*EXERCISE MATERIAL*

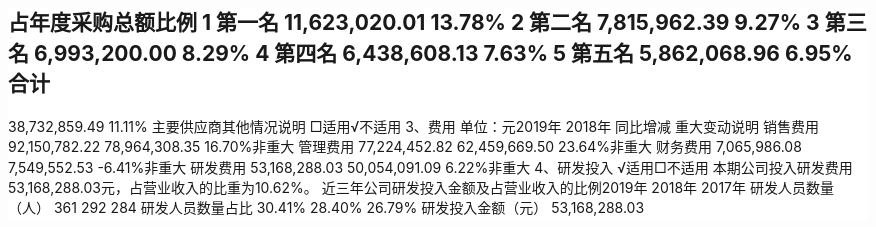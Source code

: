 占年度采购总额比例
1
第一名
11,623,020.01
13.78%
2
第二名
7,815,962.39
9.27%
3
第三名
6,993,200.00
8.29%
4
第四名
6,438,608.13
7.63%
5
第五名
5,862,068.96
6.95%
合计
--
38,732,859.49
11.11%
主要供应商其他情况说明
□适用√不适用
3、费用
单位：元2019年
2018年
同比增减
重大变动说明
销售费用
92,150,782.22
78,964,308.35
16.70%非重大
管理费用
77,224,452.82
62,459,669.50
23.64%非重大
财务费用
7,065,986.08
7,549,552.53
-6.41%非重大
研发费用
53,168,288.03
50,054,091.09
6.22%非重大
4、研发投入
√适用□不适用
本期公司投入研发费用53,168,288.03元，占营业收入的比重为10.62%。
近三年公司研发投入金额及占营业收入的比例2019年
2018年
2017年
研发人员数量（人）
361
292
284
研发人员数量占比
30.41%
28.40%
26.79%
研发投入金额（元）
53,168,288.03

*REQUIREMENT*
Images are to be excluded, and each record above written out word for word.

*EXERCISE RESULT*
Source code

: 占年度采购总额比例
1
第一名
11,623,020.01
13.78%
2
第二名
7,815,962.39
9.27%
3
第三名
6,993,200.00
8.29%
4
第四名
6,438,608.13
7.63%
5
第五名
5,862,068.96
6.95%
合计
--
38,732,859.49
11.11%
主要供应商其他情况说明
□适用√不适用
3、费用
单位：元2019年
2018年
同比增减
重大变动说明
销售费用
92,150,782.22
78,964,308.35
16.70%非重大
管理费用
77,224,452.82
62,459,669.50
23.64%非重大
财务费用
7,065,986.08
7,549,552.53
-6.41%非重大
研发费用
53,168,288.03
50,054,091.09
6.22%非重大
4、研发投入
√适用□不适用
本期公司投入研发费用53,168,288.03元，占营业收入的比重为10.62%。
近三年公司研发投入金额及占营业收入的比例2019年
2018年
2017年
研发人员数量（人）
361
292
284
研发人员数量占比
30.41%
28.40%
26.79%
研发投入金额（元）
53,168,288.03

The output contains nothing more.